The self-healing ability of the PD array is advantageous for its reliable operations during masticatory pressure. For example, Fig. 5e plots the relative change in its ID (photocurrent) with the magnitude of the compressive force for its conformal lamination on the buccal or occlusal surface of the tooth. When the sample was attached to the buccal surface, the change in photocurrent due to the masticatory force was negligible. Although the device was directly compressed between the upper and lower teeth while laminating the occlusal region, the relative change in photocurrent was also negligible, similar to the buccal case, because the elastomeric parts of the substrate acted as a buffer layer and the rigidly reinforced parts protected individual devices with no cracks. A compressive force of 150 N was repeatedly applied to the PD array laminated on the occlusal surface. As shown in Fig. 5f, this device operated stably with negligible change in photocurrent (less than 5%) after 1000 cycles of compression and release. Furthermore, the stability of this PD array against the oral environment was studied by storing it in artificial saliva (Fusayama–Meyer artificial saliva, Pickering Laboratories, Inc.) for 48 h. Figure 5g shows its reliable operations without significant degradation in the photocurrent even after 48 h. The inorganic device structures as well as the rigid-soft hybrid passivation enabled its good stability.

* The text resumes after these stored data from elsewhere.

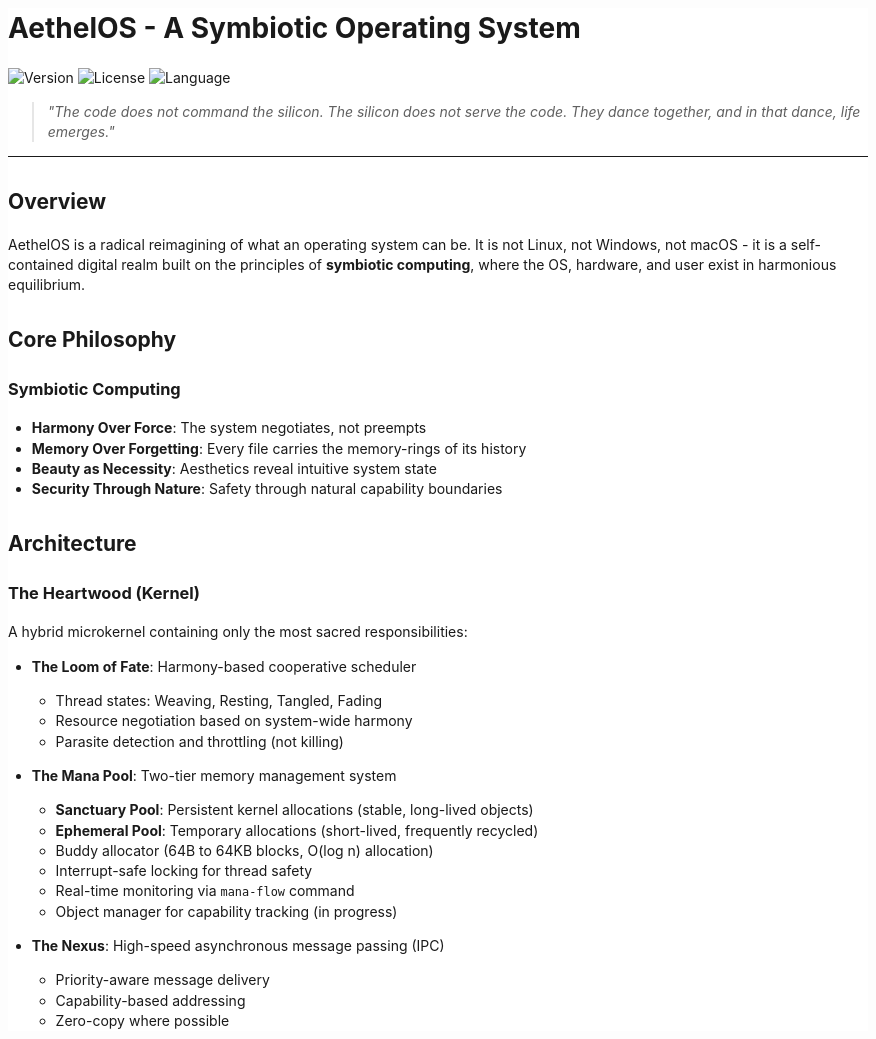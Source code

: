 # AethelOS - A Symbiotic Operating System

![Version](https://img.shields.io/badge/version-0.1.0--alpha-blue)
![License](https://img.shields.io/badge/license-MIT%20OR%20Apache--2.0-green)
![Language](https://img.shields.io/badge/language-Rust-orange)

> *"The code does not command the silicon. The silicon does not serve the code. They dance together, and in that dance, life emerges."*

---

## Overview

AethelOS is a radical reimagining of what an operating system can be. It is not Linux, not Windows, not macOS - it is a self-contained digital realm built on the principles of **symbiotic computing**, where the OS, hardware, and user exist in harmonious equilibrium.

## Core Philosophy

### Symbiotic Computing

- **Harmony Over Force**: The system negotiates, not preempts
- **Memory Over Forgetting**: Every file carries the memory-rings of its history
- **Beauty as Necessity**: Aesthetics reveal intuitive system state
- **Security Through Nature**: Safety through natural capability boundaries

## Architecture

### The Heartwood (Kernel)

A hybrid microkernel containing only the most sacred responsibilities:

- **The Loom of Fate**: Harmony-based cooperative scheduler
  - Thread states: Weaving, Resting, Tangled, Fading
  - Resource negotiation based on system-wide harmony
  - Parasite detection and throttling (not killing)

- **The Mana Pool**: Two-tier memory management system
  - **Sanctuary Pool**: Persistent kernel allocations (stable, long-lived objects)
  - **Ephemeral Pool**: Temporary allocations (short-lived, frequently recycled)
  - Buddy allocator (64B to 64KB blocks, O(log n) allocation)
  - Interrupt-safe locking for thread safety
  - Real-time monitoring via `mana-flow` command
  - Object manager for capability tracking (in progress)

- **The Nexus**: High-speed asynchronous message passing (IPC)
  - Priority-aware message delivery
  - Capability-based addressing
  - Zero-copy where possible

In this work, we demonstrated the detection of smaller tooth cracks in a unique way by exploiting the ML phenomenon, which helps in the early diagnosis of CTS. TL and PL measurements suggest that Ti4+ dopants are responsible for the ML observed in the ZRT by introducing additional defect levels in the ZrO2. A stretchable and self-healable PD array is developed with an active-matrix form that exhibits high operational stability against masticatory stresses and strong resistance to photodegradation and can be conformably and reversibly laminated onto the surface of ZRT-pasted teeth. The PD array aids the ex vivo imaging of tooth cracks by converting the ML from the ZRT phosphor particles into a photocurrent. Owing to the high photosensitivity of the PD and the intense ML and small size of the ZRT phosphor particles, it is possible to image submicron- to micron-sized cracks with high resolution. This is further supported by the successful mapping of tooth microcracks with a low masticatory force of 25 N. This technique allows the ex vivo high-resolution imaging of small tooth cracks and does not require sophisticated equipment. Thus, our technique facilitates the successful detection of submicron-sized tooth cracks in their early stage of formation, which in turn prevents irreversible damage due to tooth cracking. It is noteworthy that our work broadens the applications of the ML phenomenon by applying it in biomedical sciences.